[Stored data entries]
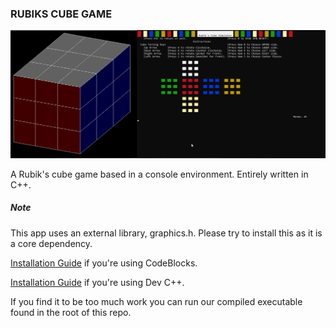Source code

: ### RUBIKS CUBE GAME

![](.\images/drawing.png)

A Rubik's cube game based in a console environment. Entirely written in C++.

##### Note 

This app uses an external library, graphics.h. Please try to install this as it is a core dependency.

[Installation Guide](https://www.geeksforgeeks.org/include-graphics-h-codeblocks/) if you're using CodeBlocks.

[Installation Guide](https://home.cs.colorado.edu/~main/bgi/dev-c++/) if you're using Dev C++.



If you find it to be too much work you can run our compiled executable found in the root of this repo.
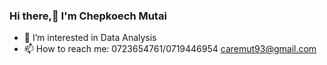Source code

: ### Hi there,👋 I'm Chepkoech Mutai
- 🔭 I’m interested in Data Analysis 
- 📫 How to reach me: 0723654761/0719446954 caremut93@gmail.com
  

<!--
**ChepkoechMutai/ChepkoechMutai** is a ✨ _special_ ✨ repository because its `README.md` (this file) appears on your GitHub profile.

Here are some ideas to get you started:

- 🔭 I’m currently working on ...
- 🌱 I’m currently learning ...
- 👯 I’m looking to collaborate on ...
- 🤔 I’m looking for help with ...
- 💬 Ask me about ...
- 📫 How to reach me: ...
- 😄 Pronouns: ...
- ⚡ Fun fact: ...
-->
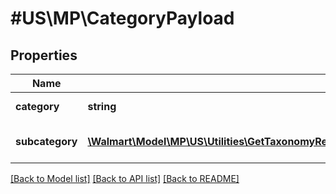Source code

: # #US\MP\CategoryPayload

## Properties

Name | Type | Description | Notes
------------ | ------------- | ------------- | -------------
**category** | **string** | Type of item | [optional]
**subcategory** | [**\Walmart\Model\MP\US\Utilities\GetTaxonomyResponse200ResponsePayloadInnerSubcategoryInner[]**](GetTaxonomyResponse200ResponsePayloadInnerSubcategoryInner.md) | Specific kind of category | [optional]


[[Back to Model list]](../) [[Back to API list]](../../Api/US/MP) [[Back to README]](../../README.md)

TASK ITEM - With the images left out, set down each record exactly as it appears.

WRITTEN SOLUTION -
Source code

: ### RUBIKS CUBE GAME

![](.\images/drawing.png)

A Rubik's cube game based in a console environment. Entirely written in C++.

##### Note 

This app uses an external library, graphics.h. Please try to install this as it is a core dependency.

[Installation Guide](https://www.geeksforgeeks.org/include-graphics-h-codeblocks/) if you're using CodeBlocks.

[Installation Guide](https://home.cs.colorado.edu/~main/bgi/dev-c++/) if you're using Dev C++.



If you find it to be too much work you can run our compiled executable found in the root of this repo.
Source code

: ### Hi there,👋 I'm Chepkoech Mutai
- 🔭 I’m interested in Data Analysis 
- 📫 How to reach me: 0723654761/0719446954 caremut93@gmail.com
  

<!--
**ChepkoechMutai/ChepkoechMutai** is a ✨ _special_ ✨ repository because its `README.md` (this file) appears on your GitHub profile.

Here are some ideas to get you started:

- 🔭 I’m currently working on ...
- 🌱 I’m currently learning ...
- 👯 I’m looking to collaborate on ...
- 🤔 I’m looking for help with ...
- 💬 Ask me about ...
- 📫 How to reach me: ...
- 😄 Pronouns: ...
- ⚡ Fun fact: ...
-->
Source code

: # #US\MP\CategoryPayload

## Properties

Name | Type | Description | Notes
------------ | ------------- | ------------- | -------------
**category** | **string** | Type of item | [optional]
**subcategory** | [**\Walmart\Model\MP\US\Utilities\GetTaxonomyResponse200ResponsePayloadInnerSubcategoryInner[]**](GetTaxonomyResponse200ResponsePayloadInnerSubcategoryInner.md) | Specific kind of category | [optional]


[[Back to Model list]](../) [[Back to API list]](../../Api/US/MP) [[Back to README]](../../README.md)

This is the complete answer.